Few persons, as they cross the Broad Sanctuary or Palace Yard, or take their way to St. John’s Square—mayhap to trace the house in which D’Israeli’s Sybil counted the hours tolled by the clock of that extraordinary piece of barbaric magnificence, the church which fills the centre of the enclosure—can reproduce to their mind’s eye the ancient grandeur of that superb abbey, its accessory buildings, and ample precinct. Allow us to recall the scene. To the south of King Street stood the northern gateway of the abbey, a double prison-gate, with doors opening westward and southward—the Bishop of London’s prison for refractory clerks, and subsequently of John Selden, Sir Walter Raleigh, jovial Pepys, and Colonel Richard Lovelace, who sung here that glorious strain within his gloomy cell,—
Stone walls do not a prison make,
Nor iron bars a cage;
Minds innocent and quiet take
That for a hermitage.
On the site of the present Sessions House was the detached belfry tower of the abbey, like that now to be seen near Chichester Cathedral, and adjoining it stood the chapel of the Sanctuary, the Alsatia of the west of London, and the birthplace of the unhappy Edward V., from which he was consigned to a more fatal durance in the Tower. Westward, where the new hotel is rapidly approaching completion, was the Almonry, in which Caxton first practised his immortal art—a site deserving a national commemoration. Fronting the gateway was a bridge, first built by “good Queen Maud,” across the arm of the Thames that moated Thorney Island, at the head of Tothill-street. Westward and southward the walls bent round along the modern Dean and College streets; to the south of the latter were the bowling-green, with the hooded gamesters busy at their sport; the Abbat’s pleasaunce with its sweet flowers and babbling runnels, and the Hostry garden of the hospitable Guest-house, well-filled with vines and fruits, adjoining the Paradise and orchard, and beyond which stretched the meadows of Tothill, Eubery, and Neyte, where the snipe and wild duck fed among the marshes, and fish for fasting-days filled the pools; where the golden corn ricks redden in the sun, and the ruddy cattle and snow-white sheep have their folds. At the foot of College Street was another bridge; and to the eastward lay the king’s palace.

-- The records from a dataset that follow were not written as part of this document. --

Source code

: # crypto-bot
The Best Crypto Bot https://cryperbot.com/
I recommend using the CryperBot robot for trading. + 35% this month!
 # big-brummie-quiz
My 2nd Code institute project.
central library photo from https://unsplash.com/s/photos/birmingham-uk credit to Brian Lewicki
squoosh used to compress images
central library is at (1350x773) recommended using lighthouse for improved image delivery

Entering by the southern gateway, on the left are granaries, with their massive tower and double tier of pointed windows, the bakehouses and brewhouses stretching westwards; on the right are monastic offices, with old walls of grey flint and coigns of stone. Two gateways flank the cellarer’s apartments on the east side, and these still remain; the northern tower was, as now, the porter’s lodge; the southernmost opened into the quadrangle, and the present Little Dean’s-yard, but then surrounded with the lodgings of the subordinate great officers of the abbey—the prior, sacrist, chamberlain, and lesser ecclesiastical magnates.
If we now pass under the porter’s lodge, we shall see on the left a small court-yard; on the north is the Jerusalem Chamber, once the abbat’s great chamber, and deriving its name from pictures of the Holy City which adorned its walls; on the west is the Abbot’s Hall, now the dining-room of the Westminster schoolboys; and on the east and south is the deanery, formerly the abbat’s lodge, and the palace of the Bishop of Westminster during the short episcopate of Dr. T. Thurlby. The Jerusalem Chamber, in which King Henry IV. died, and Sir Isaac Newton and Campbell the poet were laid in state, contains some curious glass of the time of Henry III., a quaintly-carved Jacobæan mantlepiece of cedar-wood, and portions of the old tapestry hangings which long formed the ornament of the choir.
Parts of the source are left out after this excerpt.